Friuli Venezia Giulia

Entusiasmo alle stelle per Cremonini, festa per 25 mila


Non ha deluso le aspettative il mega concerto di Cesare Cremonini all’aeroporto Amedeo Duca d’Aosta di Gorizia. Dai commenti sui social e dai racconti dei fan si percepisce l’entusiasmo per una serata da ricordare, grazie alla bravura di un gigante da palcoscenico come Cesare e allo spettacolo di un’esibizione non solo canora, ma che ha incantato gli spettatori con giochi di luci, performance artistiche e video.
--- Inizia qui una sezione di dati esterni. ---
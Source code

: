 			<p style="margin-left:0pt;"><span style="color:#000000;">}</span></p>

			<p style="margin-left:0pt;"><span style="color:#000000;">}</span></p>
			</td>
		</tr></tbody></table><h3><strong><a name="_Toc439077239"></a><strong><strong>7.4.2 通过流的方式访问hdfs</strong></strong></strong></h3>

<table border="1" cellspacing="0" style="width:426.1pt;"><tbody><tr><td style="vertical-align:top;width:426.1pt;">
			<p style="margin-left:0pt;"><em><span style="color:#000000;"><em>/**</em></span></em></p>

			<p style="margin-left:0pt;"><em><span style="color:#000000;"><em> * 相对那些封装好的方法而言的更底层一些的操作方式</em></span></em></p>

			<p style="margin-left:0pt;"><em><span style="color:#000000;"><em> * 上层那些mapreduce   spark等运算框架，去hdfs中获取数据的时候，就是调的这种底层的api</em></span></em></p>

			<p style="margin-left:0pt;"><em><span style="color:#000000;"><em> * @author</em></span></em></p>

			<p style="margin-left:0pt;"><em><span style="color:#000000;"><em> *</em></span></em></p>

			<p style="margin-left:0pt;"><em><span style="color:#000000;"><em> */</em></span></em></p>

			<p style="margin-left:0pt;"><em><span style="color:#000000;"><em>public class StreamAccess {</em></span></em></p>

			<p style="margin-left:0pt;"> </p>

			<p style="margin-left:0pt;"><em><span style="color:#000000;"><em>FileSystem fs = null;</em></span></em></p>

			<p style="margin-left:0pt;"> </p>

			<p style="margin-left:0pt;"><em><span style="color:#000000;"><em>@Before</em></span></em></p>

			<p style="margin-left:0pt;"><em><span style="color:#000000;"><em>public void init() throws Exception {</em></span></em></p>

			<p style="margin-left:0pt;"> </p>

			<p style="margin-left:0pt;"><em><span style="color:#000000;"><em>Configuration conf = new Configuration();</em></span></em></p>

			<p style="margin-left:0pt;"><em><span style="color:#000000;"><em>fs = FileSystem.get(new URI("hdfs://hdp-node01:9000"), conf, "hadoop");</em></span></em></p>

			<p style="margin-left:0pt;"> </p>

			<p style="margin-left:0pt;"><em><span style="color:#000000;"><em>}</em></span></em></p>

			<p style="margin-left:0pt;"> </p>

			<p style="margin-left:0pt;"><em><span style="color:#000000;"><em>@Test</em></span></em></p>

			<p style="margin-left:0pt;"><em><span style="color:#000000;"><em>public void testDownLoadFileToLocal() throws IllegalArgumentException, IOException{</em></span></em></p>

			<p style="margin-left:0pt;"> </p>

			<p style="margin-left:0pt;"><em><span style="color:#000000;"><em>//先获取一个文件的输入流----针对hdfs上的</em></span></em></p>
D’altra parte c’erano pochi dubbi: il cantautore bolognese è un artista a tutto tondo, polistrumentista (ha suonato il pianoforte, la fisarmonica, la chitarra e il sax) con un viscerale rapporto con il suo affezionatissimo pubblico, che lo segue dal debutto nel ‘99: “Mi preparo da un anno per questo concerto” ha confidato Cremonini ai 25mila presenti, in uno dei tanti momenti di dialogo con gli spettatori di ogni età.  

“Due ore e mezza passate in un attimo”

Uniti dall’amore per Cremonini, infatti, c’erano diverse generazioni, dai fan con qualche capello bianco ai bambini accompagnati dai genitori, passando per i ragazzi universitari come Giulia Agostini, che ci ha raccontato l’atmosfera che si respirava ieri sul prato della nuova area concerti: “Due ore e mezza volate quasi senza accorgersene, Cesare è bravissimo a intrattenere il pubblico con un ritmo altissimo, senza mai lasciare momenti vuoti. Ha cantato i suoi più grandi successi, come ‘Logico’, ‘50 Special’, ‘Buon viaggio’, ‘Poetica’. Anche la location è molto bella, sullo sfondo, oltre il palco, si vedevano in maniera nitida le Prealpi Giulie.

L’aspetto da affinare: “Nessuna indicazione per entrare e uscire dall’area concerti”

Il concerto è stato promosso a pieni voti, ma c’è un lato dell’organizzazione che non ha convinto né Giulia né sua madre, Nicoletta Carlesso, anche lei grande appassionata della musica di Cremonini: “Andare e tornare dal concerto non è stato facile — ci hanno spiegato —  dato che non c’era assolutamente nessuna indicazione su dove andare, per chi, come noi, ha usato il bus navetta che ci ha lasciato a quasi due chilometri dal palco. Uscire è stato ancora più complicato: nemmeno gli addetti alla sicurezza sapevano aiutarci, e infatti all’inizio abbiamo preso la direzione sbagliata”. Giulia e Nicoletta non sono le uniche ad aver notato queste criticità. A loro hanno fatto eco moltissimi altri presenti, che sui social si sono lamentati per la gestione non impeccabile dei bus navetta, la mancanza di istruzioni e le lunghe ore di attesa per uscire dai parcheggi, per chi era venuto in auto. All’interno dell’area concerti, invece, l’organizzazione era impeccabile: “C’è stato un grande lavoro di scenografia e ingegneria del suono — hanno continuato madre e figlia — oltre al grande palco c’erano delle grandi torri che circondavano l’area e proiettavano le immagini del concerto, in modo tale che Cesare potesse essere visto da qualsiasi angolazione”. 

Un doppio banco di prova, per Cremonini e la nuova location

Non per niente il concerto di ieri era stata definita una “data zero” dagli stessi organizzatori. Si trattava, infatti, di un banco di prova sia per il cantautore bolognese, al debutto nel tour di quest’estate, sia per la nuova area concerti dell’aeroporto Amedeo Duca d’Aosta di Gorizia. “Ogni esperienza di questo livello offre elementi utili per affinare ulteriormente gli aspetti organizzativi e logistici — ha dichiarato Diego Bernardis, consigliere regionale di maggioranza, lasciando intendere come non sia tutto andato alla perfezione — ed è proprio da questa capacità di migliorare e crescere che passa la possibilità di consolidare il ruolo di Gorizia e del Friuli Venezia Giulia nel circuito dei grandi eventi nazionali e internazionali”. I problemi logistici, tuttavia, non sembrano aver intaccato l’entusiasmo dei fan per una serata unica, grazie al magnetico carisma di Cremonini. Ad attendere il cantautore bolognese, ora, ci saranno le prossime date del tour in altre importanti location italiane: Roma, Milano, Firenze e Imola.